Blockchain technology — specifically, the creation of consortia that operate on a single, multi-stakeholder platform — requires entities to share with one another. Share standards, data, tech protocols, governance models, and more. Breaking down the walls of siloed “proprietary” information in order to share that information with competitors is known as coopetition. It is a behavior more than a technique, and one that enterprises remain hesitant to adopt.

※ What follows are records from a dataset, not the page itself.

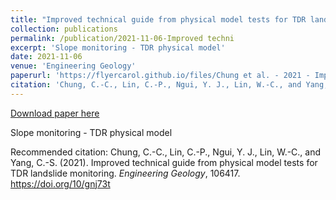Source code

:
 ```yaml
---
title: "Improved technical guide from physical model tests for TDR landslide monitoring"
collection: publications
permalink: /publication/2021-11-06-Improved techni
excerpt: 'Slope monitoring - TDR physical model'
date: 2021-11-06
venue: 'Engineering Geology'
paperurl: 'https://flyercarol.github.io/files/Chung et al. - 2021 - Improved technical guide from physical model tests.pdf'
citation: 'Chung, C.-C., Lin, C.-P., Ngui, Y. J., Lin, W.-C., and Yang, C.-S. (2021). Improved technical guide from physical model tests for TDR landslide monitoring. <i>Engineering Geology</i>, 106417. https://doi.org/10/gnj73t'
---
```


<a href='https://flyercarol.github.io/files/Chung et al. - 2021 - Improved technical guide from physical model tests.pdf'>Download paper here</a>

Slope monitoring - TDR physical model

Recommended citation: Chung, C.-C., Lin, C.-P., Ngui, Y. J., Lin, W.-C., and Yang, C.-S. (2021). Improved technical guide from physical model tests for TDR landslide monitoring. <i>Engineering Geology</i>, 106417. https://doi.org/10/gnj73t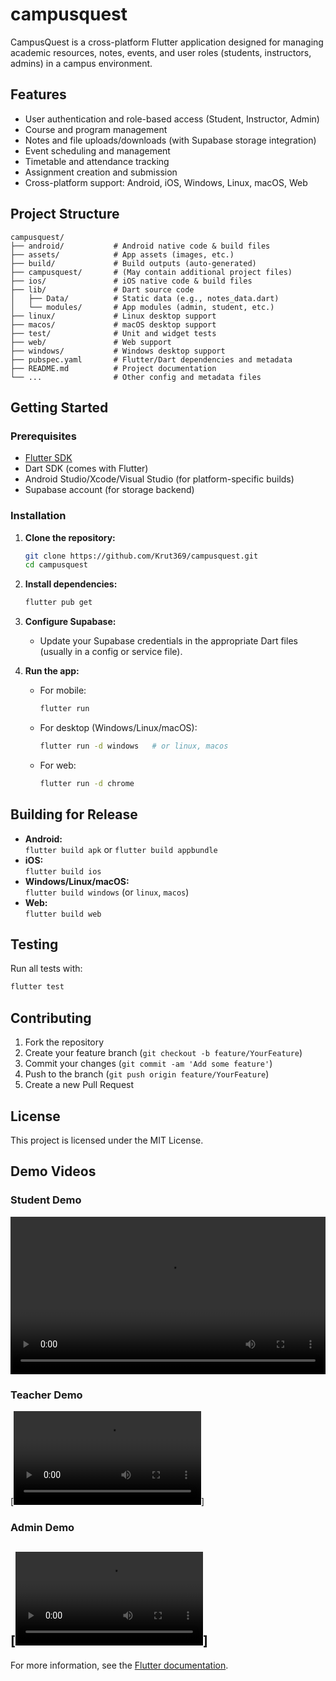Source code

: # campusquest

CampusQuest is a cross-platform Flutter application designed for managing academic resources, notes, events, and user roles (students, instructors, admins) in a campus environment.

## Features

- User authentication and role-based access (Student, Instructor, Admin)
- Course and program management
- Notes and file uploads/downloads (with Supabase storage integration)
- Event scheduling and management
- Timetable and attendance tracking
- Assignment creation and submission
- Cross-platform support: Android, iOS, Windows, Linux, macOS, Web

## Project Structure

```
campusquest/
├── android/           # Android native code & build files
├── assets/            # App assets (images, etc.)
├── build/             # Build outputs (auto-generated)
├── campusquest/       # (May contain additional project files)
├── ios/               # iOS native code & build files
├── lib/               # Dart source code
│   ├── Data/          # Static data (e.g., notes_data.dart)
│   └── modules/       # App modules (admin, student, etc.)
├── linux/             # Linux desktop support
├── macos/             # macOS desktop support
├── test/              # Unit and widget tests
├── web/               # Web support
├── windows/           # Windows desktop support
├── pubspec.yaml       # Flutter/Dart dependencies and metadata
├── README.md          # Project documentation
└── ...                # Other config and metadata files
```

## Getting Started

### Prerequisites

- [Flutter SDK](https://docs.flutter.dev/get-started/install)
- Dart SDK (comes with Flutter)
- Android Studio/Xcode/Visual Studio (for platform-specific builds)
- Supabase account (for storage backend)

### Installation

1. **Clone the repository:**
   ```sh
   git clone https://github.com/Krut369/campusquest.git
   cd campusquest
   ```

2. **Install dependencies:**
   ```sh
   flutter pub get
   ```

3. **Configure Supabase:**
   - Update your Supabase credentials in the appropriate Dart files (usually in a config or service file).

4. **Run the app:**
   - For mobile:
     ```sh
     flutter run
     ```
   - For desktop (Windows/Linux/macOS):
     ```sh
     flutter run -d windows   # or linux, macos
     ```
   - For web:
     ```sh
     flutter run -d chrome
     ```

## Building for Release

- **Android:**  
  `flutter build apk` or `flutter build appbundle`
- **iOS:**  
  `flutter build ios`
- **Windows/Linux/macOS:**  
  `flutter build windows` (or `linux`, `macos`)
- **Web:**  
  `flutter build web`

## Testing

Run all tests with:
```sh
flutter test
```

## Contributing

1. Fork the repository
2. Create your feature branch (`git checkout -b feature/YourFeature`)
3. Commit your changes (`git commit -am 'Add some feature'`)
4. Push to the branch (`git push origin feature/YourFeature`)
5. Create a new Pull Request

## License

This project is licensed under the MIT License.

## Demo Videos

### Student Demo

<video src="https://raw.githubusercontent.com/Krut369/campusquest/main/student.mp4" controls width="100%"></video>

### Teacher Demo

[![Teacher Demo](instructor.mp4)]

### Admin Demo

[![Admin Demo](admin.mp4)]
---

For more information, see the [Flutter documentation](https://docs.flutter.dev/).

The enterprise space is beginning to acknowledge the hurdle of behavioral changes that integrating blockchain technology would require. At the Accounting Blockchain Coalition in June 2018, Oris Valiente of Accenture admitted that the issue was less a technological one and more a business one. She noted that solving business problems through blockchain technology requires a fundamental shift in the way companies and competitors operate and interoperate. A recent Mckinsey article argued that the benefits of enterprise blockchain would not be realized for another 3–5 years specif...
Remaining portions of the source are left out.